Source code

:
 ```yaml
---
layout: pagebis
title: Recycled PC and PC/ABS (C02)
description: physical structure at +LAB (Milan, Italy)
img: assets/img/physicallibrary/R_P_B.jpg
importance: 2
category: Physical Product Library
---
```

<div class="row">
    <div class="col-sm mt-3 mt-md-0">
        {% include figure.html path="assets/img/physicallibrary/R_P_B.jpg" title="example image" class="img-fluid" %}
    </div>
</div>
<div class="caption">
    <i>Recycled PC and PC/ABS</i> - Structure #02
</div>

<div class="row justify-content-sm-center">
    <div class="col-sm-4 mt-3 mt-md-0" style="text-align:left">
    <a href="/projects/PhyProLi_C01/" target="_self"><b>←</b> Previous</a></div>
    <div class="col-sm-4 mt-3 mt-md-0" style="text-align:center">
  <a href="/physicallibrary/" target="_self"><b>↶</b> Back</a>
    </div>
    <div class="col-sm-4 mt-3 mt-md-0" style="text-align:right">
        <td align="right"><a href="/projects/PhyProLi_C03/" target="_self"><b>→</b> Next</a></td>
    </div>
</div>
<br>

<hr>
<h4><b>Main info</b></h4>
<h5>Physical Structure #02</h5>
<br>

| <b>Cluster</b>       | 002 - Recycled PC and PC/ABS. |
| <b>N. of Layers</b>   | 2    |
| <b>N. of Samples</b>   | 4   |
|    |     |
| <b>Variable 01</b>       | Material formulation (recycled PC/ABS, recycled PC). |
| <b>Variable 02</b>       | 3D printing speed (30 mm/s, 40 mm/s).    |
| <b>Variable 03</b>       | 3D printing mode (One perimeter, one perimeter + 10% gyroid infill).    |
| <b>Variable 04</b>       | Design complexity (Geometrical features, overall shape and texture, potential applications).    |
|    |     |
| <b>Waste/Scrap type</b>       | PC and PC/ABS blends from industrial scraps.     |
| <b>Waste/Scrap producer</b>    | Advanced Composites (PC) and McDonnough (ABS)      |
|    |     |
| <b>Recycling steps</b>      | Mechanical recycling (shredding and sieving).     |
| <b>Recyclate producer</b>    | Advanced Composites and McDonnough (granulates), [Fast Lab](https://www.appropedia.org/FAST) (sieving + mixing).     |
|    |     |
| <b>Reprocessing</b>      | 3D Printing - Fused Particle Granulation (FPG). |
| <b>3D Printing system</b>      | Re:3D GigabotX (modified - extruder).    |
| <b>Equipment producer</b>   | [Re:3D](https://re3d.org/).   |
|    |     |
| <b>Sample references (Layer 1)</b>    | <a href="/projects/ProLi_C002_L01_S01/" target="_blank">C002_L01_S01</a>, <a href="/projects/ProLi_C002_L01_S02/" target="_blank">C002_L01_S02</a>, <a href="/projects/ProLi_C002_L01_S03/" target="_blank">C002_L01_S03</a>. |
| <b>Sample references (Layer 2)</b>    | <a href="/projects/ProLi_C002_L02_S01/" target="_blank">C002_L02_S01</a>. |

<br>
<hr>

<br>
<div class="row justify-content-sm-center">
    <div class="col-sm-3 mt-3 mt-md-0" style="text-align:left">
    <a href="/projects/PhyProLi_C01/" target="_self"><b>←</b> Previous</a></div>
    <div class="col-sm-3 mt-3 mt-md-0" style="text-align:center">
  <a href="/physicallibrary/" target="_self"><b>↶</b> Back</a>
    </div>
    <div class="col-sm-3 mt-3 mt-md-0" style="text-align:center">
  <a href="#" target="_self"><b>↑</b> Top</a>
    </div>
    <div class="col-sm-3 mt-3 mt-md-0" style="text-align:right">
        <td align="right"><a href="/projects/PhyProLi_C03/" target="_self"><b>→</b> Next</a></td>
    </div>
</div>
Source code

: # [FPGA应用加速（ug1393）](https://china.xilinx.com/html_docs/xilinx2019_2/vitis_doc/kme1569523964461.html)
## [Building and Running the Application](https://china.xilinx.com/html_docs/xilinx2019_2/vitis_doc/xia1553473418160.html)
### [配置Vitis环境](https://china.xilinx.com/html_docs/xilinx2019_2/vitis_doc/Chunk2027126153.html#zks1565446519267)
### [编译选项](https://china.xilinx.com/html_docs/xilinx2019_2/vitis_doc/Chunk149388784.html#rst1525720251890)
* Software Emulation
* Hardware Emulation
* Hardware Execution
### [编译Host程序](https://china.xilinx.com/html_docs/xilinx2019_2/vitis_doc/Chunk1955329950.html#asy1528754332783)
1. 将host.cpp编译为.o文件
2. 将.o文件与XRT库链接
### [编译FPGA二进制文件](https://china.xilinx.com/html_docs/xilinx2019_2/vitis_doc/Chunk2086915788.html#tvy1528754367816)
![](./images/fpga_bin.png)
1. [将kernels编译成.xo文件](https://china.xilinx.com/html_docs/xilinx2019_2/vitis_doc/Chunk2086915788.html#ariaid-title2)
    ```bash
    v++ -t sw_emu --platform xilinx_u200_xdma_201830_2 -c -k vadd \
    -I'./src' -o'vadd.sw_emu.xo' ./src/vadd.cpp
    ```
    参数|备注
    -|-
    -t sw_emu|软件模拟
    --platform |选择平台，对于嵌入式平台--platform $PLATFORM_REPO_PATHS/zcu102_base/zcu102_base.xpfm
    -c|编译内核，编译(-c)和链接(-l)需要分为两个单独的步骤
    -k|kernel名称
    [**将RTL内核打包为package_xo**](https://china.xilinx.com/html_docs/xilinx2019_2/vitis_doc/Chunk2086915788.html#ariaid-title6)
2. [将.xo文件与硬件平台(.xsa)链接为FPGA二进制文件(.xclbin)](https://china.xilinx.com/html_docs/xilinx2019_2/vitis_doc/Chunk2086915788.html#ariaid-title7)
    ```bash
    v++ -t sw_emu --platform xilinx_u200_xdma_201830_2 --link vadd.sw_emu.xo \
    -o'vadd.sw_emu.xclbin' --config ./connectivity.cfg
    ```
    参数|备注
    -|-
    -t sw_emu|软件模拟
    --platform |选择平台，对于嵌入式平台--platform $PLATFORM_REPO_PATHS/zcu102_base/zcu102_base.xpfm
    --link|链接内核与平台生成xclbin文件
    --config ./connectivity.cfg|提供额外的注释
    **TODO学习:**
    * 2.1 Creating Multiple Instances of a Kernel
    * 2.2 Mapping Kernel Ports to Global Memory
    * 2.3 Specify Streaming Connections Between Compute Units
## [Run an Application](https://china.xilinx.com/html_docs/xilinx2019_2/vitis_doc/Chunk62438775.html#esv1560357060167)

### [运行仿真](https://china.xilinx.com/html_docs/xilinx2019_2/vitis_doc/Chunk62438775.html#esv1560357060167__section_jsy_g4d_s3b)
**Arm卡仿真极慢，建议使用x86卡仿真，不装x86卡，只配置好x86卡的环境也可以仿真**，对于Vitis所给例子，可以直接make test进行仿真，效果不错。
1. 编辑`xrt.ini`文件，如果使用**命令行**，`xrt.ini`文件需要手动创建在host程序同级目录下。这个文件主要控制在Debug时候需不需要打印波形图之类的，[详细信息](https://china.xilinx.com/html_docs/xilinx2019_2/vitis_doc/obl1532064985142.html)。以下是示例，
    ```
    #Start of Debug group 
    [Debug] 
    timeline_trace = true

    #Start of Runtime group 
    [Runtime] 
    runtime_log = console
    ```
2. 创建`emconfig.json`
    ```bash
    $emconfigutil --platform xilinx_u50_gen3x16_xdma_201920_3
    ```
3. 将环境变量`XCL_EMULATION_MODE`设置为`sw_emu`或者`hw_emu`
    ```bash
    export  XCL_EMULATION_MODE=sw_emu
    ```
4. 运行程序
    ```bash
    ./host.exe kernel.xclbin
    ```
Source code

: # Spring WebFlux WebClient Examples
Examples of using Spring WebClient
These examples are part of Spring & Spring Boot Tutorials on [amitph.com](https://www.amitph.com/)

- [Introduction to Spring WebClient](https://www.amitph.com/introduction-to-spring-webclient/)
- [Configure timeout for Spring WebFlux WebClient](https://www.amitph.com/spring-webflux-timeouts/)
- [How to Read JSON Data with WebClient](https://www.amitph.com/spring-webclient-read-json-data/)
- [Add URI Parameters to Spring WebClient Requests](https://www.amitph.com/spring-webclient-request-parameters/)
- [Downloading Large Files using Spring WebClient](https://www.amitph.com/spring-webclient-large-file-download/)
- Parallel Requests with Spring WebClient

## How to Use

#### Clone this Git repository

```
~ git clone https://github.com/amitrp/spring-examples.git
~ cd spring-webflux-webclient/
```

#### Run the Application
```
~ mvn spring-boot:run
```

- [Prompt]
Count the lines in the listing where the string "ariaid" appears. Answer with the number only.

- [Output for this exercise]
3